I don't take a lot of pride in working on Bay Street. I dig the historical address, but I don't work for, or associate myself with the suits that surround me on the sidewalks every day. I despise the big banks that own the area and who happen to be among the richest companies in Canada who hold the citizens of this country under a great big ugly warty thumb.
But like that kid I mentioned yesterday who squints her eyes to create watercolours on the night, I'm a sucker for the big mother Christmas decorations trying to out ostentatious each other in and around the towers. I love the big shiny Christmas down here.
Is that wrong?
One can become complacent about things. Just going about the task of getting to work every day and doing all of the things otherwise required to take care of one’s life, including those labelled fun and enriching, is busy.

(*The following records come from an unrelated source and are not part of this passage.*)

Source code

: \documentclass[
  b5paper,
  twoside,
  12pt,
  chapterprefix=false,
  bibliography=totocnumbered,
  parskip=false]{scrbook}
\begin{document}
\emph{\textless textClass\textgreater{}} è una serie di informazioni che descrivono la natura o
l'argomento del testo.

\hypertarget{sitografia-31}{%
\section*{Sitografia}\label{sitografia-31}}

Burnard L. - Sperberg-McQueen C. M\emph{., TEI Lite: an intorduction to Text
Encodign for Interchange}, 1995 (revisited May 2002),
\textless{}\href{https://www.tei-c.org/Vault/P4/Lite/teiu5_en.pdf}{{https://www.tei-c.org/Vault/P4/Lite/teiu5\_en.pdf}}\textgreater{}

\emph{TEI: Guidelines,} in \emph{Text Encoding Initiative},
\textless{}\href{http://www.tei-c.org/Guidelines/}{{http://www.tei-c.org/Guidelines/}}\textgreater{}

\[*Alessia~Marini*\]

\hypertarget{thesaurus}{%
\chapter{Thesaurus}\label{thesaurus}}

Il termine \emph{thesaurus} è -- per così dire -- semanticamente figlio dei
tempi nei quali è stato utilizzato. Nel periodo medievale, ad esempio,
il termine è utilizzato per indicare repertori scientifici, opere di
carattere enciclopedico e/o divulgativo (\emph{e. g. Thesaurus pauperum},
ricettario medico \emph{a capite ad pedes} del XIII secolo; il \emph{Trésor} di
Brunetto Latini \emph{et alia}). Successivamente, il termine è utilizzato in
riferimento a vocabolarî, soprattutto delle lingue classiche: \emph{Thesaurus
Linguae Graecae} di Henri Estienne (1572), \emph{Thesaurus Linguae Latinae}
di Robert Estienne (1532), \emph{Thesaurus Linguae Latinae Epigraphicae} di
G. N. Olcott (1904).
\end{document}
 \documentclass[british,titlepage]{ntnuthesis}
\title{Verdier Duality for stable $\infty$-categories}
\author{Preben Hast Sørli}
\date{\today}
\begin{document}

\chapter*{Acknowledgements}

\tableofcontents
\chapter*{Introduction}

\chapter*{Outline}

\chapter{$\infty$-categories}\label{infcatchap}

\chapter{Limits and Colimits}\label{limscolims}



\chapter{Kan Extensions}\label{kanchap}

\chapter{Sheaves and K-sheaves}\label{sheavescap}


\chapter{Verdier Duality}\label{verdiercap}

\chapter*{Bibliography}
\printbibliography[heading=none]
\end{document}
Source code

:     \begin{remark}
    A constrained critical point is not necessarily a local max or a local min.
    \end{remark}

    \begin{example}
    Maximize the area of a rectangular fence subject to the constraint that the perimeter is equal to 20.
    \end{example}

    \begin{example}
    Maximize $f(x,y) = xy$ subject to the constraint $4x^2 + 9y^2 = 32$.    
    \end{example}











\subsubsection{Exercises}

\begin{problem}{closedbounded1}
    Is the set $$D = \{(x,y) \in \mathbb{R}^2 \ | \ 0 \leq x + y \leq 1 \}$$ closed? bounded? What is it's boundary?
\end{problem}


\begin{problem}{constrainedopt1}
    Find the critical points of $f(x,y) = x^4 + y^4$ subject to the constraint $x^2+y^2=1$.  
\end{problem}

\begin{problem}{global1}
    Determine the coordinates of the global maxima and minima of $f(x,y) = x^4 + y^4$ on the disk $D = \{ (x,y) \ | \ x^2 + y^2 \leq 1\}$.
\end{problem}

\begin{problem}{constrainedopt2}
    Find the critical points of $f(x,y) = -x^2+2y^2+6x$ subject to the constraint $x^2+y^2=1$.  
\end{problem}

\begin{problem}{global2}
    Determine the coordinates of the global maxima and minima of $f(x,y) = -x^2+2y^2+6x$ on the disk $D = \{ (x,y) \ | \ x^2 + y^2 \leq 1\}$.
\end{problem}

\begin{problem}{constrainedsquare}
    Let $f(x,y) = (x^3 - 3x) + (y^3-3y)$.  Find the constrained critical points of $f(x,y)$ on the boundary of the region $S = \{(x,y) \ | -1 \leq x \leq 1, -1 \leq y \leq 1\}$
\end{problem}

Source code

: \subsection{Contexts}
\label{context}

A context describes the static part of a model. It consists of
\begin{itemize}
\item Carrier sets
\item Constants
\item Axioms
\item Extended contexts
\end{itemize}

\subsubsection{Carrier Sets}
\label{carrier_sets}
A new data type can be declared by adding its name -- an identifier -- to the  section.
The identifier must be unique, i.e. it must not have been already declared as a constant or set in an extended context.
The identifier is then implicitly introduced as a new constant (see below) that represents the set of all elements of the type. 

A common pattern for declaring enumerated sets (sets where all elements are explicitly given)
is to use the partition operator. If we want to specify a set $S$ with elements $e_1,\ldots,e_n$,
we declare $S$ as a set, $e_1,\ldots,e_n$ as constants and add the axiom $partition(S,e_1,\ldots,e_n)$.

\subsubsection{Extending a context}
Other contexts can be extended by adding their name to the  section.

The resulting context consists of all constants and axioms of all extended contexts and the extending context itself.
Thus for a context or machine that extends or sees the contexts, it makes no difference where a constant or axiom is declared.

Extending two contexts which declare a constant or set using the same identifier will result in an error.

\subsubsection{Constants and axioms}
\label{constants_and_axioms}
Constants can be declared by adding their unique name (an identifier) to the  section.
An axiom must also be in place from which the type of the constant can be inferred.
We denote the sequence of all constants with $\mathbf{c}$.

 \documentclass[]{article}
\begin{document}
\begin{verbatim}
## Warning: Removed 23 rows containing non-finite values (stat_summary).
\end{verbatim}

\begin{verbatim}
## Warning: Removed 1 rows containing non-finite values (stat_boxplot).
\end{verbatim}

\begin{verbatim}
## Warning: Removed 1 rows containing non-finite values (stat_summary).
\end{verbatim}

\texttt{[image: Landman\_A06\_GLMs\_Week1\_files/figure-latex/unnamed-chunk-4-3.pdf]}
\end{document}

There are a few reasons why I stayed in what was, for the most part, the wrong job for three and a half years. Mostly, it was because I was appreciated. I work in business development, and I’m pretty good at creating a good “face” for the company I’m representing. I created a fresh “brand” for our proposals and other documentation, and I was considered an integral part of the proposal development teams.
A good part of the success of any proposal writer is the ability to persevere under pressure, and spiking hours. I must say, I dig the pace of proposal writing; the constant turnover of projects appeals to me. I work better under pressure, and I love the feeling of producing something of a high standard under difficult conditions.
But I had no true understanding of our product (software solutions), nor the desire to, really. I don’t have a brain wired to understand this kind of technology. I didn’t really need to – it was the specialists that had to write up the solutions – they were the ones inventing them and had to be the ones describing them. It was cool to watch the process of a team designing a custom solution for a client – a creative process working in a highly technical environment. But I always felt outside of that, and thus not satisfied with my role in it.
They appreciated me, and they paid me to stay. My financial situation was substantially improved in my tenure there, but in the end, I don’t live for money. Job satisfaction is more important to me.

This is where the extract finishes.